#### [WHAT YOU SHOULD DO]
Begin at the first line of the data and copy each line through the one containing "且 $\bvec F(\bvec r)$ 可以通过以下公式计算：", that line included, with no pictures.

#### [RECORDS SHOWN]
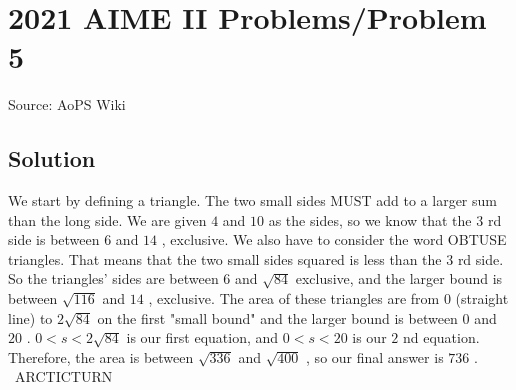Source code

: \documentclass[12pt]{article}
\begin{document}
\section*{{2021 AIME II Problems/Problem 5}}
Source: AoPS Wiki

\subsection*{Solution}
We start by defining a triangle. The two small sides MUST add to a larger sum than the long side. We are given $4$ and $10$ as the sides, so we know that the $3$ rd side is between $6$ and $14$ , exclusive. We also have to consider the word OBTUSE triangles. That means that the two small sides squared is less than the $3$ rd side. So the triangles' sides are between $6$ and $\sqrt{84}$ exclusive, and the larger bound is between $\sqrt{116}$ and $14$ , exclusive. The area of these triangles are from $0$ (straight line) to $2\sqrt{84}$ on the first "small bound" and the larger bound is between $0$ and $20$ . $0 < s < 2\sqrt{84}$ is our first equation, and $0 < s < 20$ is our $2$ nd equation. Therefore, the area is between $\sqrt{336}$ and $\sqrt{400}$ , so our final answer is $\boxed{736}$ . ~ARCTICTURN
\end{document}
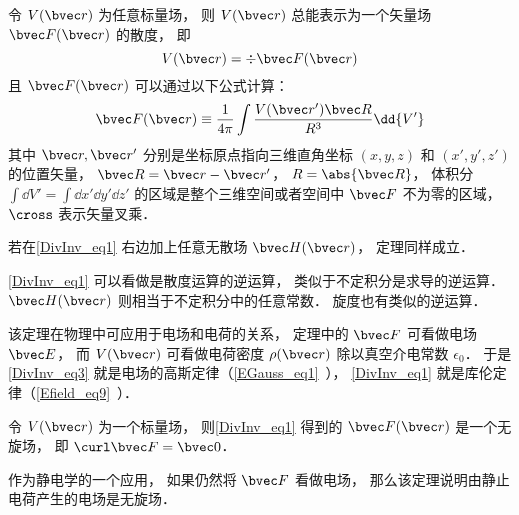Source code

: 

\begin{theorem}{}
令 $V(\bvec r)$ 为任意标量场， 则 $V(\bvec r)$ 总能表示为一个矢量场 $\bvec F(\bvec r)$ 的散度， 即
\begin{equation}\label{DivInv_eq3}
V(\bvec r) = \div \bvec F(\bvec r)
\end{equation}
且 $\bvec F(\bvec r)$ 可以通过以下公式计算：
\begin{equation}\label{DivInv_eq1}
\bvec F(\bvec r) \equiv \frac{1}{4\pi}\int \frac{V(\bvec r') \bvec R}{R^3} \dd{V'}
\end{equation}
其中 $\bvec r, \bvec r'$ 分别是坐标原点指向三维直角坐标 $(x, y, z)$ 和 $(x', y', z')$ 的位置矢量， $\bvec R = \bvec r - \bvec r'$， $R = \abs{\bvec R}$， 体积分 $\int\dd{V'} = \int\dd{x'}\dd{y'}\dd{z'}$ 的区域是整个三维空间或者空间中 $\bvec F$ 不为零的区域， $\cross$ 表示矢量叉乘．

若在\autoref{DivInv_eq1} 右边加上任意无散场 $\bvec H(\bvec r)$， 定理同样成立．
\end{theorem}

\autoref{DivInv_eq1} 可以看做是散度运算的逆运算， 类似于不定积分是求导的逆运算． $\bvec H(\bvec r)$ 则相当于不定积分中的任意常数． 旋度也有类似的逆运算．

该定理在物理中可应用于电场和电荷的关系， 定理中的 $\bvec F$ 可看做电场 $\bvec E$， 而 $V(\bvec r)$ 可看做电荷密度 $\rho(\bvec r)$ 除以真空介电常数 $\epsilon_0$． 于是\autoref{DivInv_eq3} 就是电场的高斯定律（\autoref{EGauss_eq1}~）， \autoref{DivInv_eq1} 就是库伦定律（\autoref{Efield_eq9}~）．

\begin{theorem}{}\label{DivInv_the1}
令 $V(\bvec r)$ 为一个标量场， 则\autoref{DivInv_eq1} 得到的 $\bvec F(\bvec r)$ 是一个无旋场， 即 $\curl \bvec F = \bvec 0$．
\end{theorem}

作为静电学的一个应用， 如果仍然将 $\bvec F$ 看做电场， 那么该定理说明由静止电荷产生的电场是无旋场．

#### [RESPONSE FOR THIS EXERCISE]
Source code

: \documentclass[12pt]{article}
\begin{document}
\section*{{2021 AIME II Problems/Problem 5}}
Source: AoPS Wiki

\subsection*{Solution}
We start by defining a triangle. The two small sides MUST add to a larger sum than the long side. We are given $4$ and $10$ as the sides, so we know that the $3$ rd side is between $6$ and $14$ , exclusive. We also have to consider the word OBTUSE triangles. That means that the two small sides squared is less than the $3$ rd side. So the triangles' sides are between $6$ and $\sqrt{84}$ exclusive, and the larger bound is between $\sqrt{116}$ and $14$ , exclusive. The area of these triangles are from $0$ (straight line) to $2\sqrt{84}$ on the first "small bound" and the larger bound is between $0$ and $20$ . $0 < s < 2\sqrt{84}$ is our first equation, and $0 < s < 20$ is our $2$ nd equation. Therefore, the area is between $\sqrt{336}$ and $\sqrt{400}$ , so our final answer is $\boxed{736}$ . ~ARCTICTURN
\end{document}
Source code

: 

\begin{theorem}{}
令 $V(\bvec r)$ 为任意标量场， 则 $V(\bvec r)$ 总能表示为一个矢量场 $\bvec F(\bvec r)$ 的散度， 即
\begin{equation}\label{DivInv_eq3}
V(\bvec r) = \div \bvec F(\bvec r)
\end{equation}
且 $\bvec F(\bvec r)$ 可以通过以下公式计算：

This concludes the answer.